----- Material for this task -----
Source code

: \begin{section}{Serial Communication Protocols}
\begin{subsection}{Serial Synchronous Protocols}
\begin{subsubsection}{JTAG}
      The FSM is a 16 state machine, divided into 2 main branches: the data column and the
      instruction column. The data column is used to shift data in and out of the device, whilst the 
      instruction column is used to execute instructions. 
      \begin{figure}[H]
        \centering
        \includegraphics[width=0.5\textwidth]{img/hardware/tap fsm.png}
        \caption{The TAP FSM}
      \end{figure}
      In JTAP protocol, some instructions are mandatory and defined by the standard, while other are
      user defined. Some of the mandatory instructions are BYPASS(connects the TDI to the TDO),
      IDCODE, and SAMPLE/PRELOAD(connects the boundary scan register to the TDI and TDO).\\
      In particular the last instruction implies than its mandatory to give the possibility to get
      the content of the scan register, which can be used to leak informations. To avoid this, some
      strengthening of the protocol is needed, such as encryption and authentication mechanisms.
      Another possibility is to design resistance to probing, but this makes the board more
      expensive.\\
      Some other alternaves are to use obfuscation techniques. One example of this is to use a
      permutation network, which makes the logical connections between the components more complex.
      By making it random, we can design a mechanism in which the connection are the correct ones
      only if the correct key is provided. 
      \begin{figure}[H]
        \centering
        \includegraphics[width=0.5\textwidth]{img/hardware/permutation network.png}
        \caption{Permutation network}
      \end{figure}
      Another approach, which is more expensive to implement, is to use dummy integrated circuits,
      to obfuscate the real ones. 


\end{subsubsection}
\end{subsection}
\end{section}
-----
Repeat all of the material, exactly as it reads.

- _Reply to the exercise_:
Source code

: \begin{section}{Serial Communication Protocols}
\begin{subsection}{Serial Synchronous Protocols}
\begin{subsubsection}{JTAG}
      The FSM is a 16 state machine, divided into 2 main branches: the data column and the
      instruction column. The data column is used to shift data in and out of the device, whilst the 
      instruction column is used to execute instructions. 
      \begin{figure}[H]
        \centering
        \includegraphics[width=0.5\textwidth]{img/hardware/tap fsm.png}
        \caption{The TAP FSM}
      \end{figure}
      In JTAP protocol, some instructions are mandatory and defined by the standard, while other are
      user defined. Some of the mandatory instructions are BYPASS(connects the TDI to the TDO),
      IDCODE, and SAMPLE/PRELOAD(connects the boundary scan register to the TDI and TDO).\\
      In particular the last instruction implies than its mandatory to give the possibility to get
      the content of the scan register, which can be used to leak informations. To avoid this, some
      strengthening of the protocol is needed, such as encryption and authentication mechanisms.
      Another possibility is to design resistance to probing, but this makes the board more
      expensive.\\
      Some other alternaves are to use obfuscation techniques. One example of this is to use a
      permutation network, which makes the logical connections between the components more complex.
      By making it random, we can design a mechanism in which the connection are the correct ones
      only if the correct key is provided. 
      \begin{figure}[H]
        \centering
        \includegraphics[width=0.5\textwidth]{img/hardware/permutation network.png}
        \caption{Permutation network}
      \end{figure}
      Another approach, which is more expensive to implement, is to use dummy integrated circuits,
      to obfuscate the real ones. 


\end{subsubsection}
\end{subsection}
\end{section}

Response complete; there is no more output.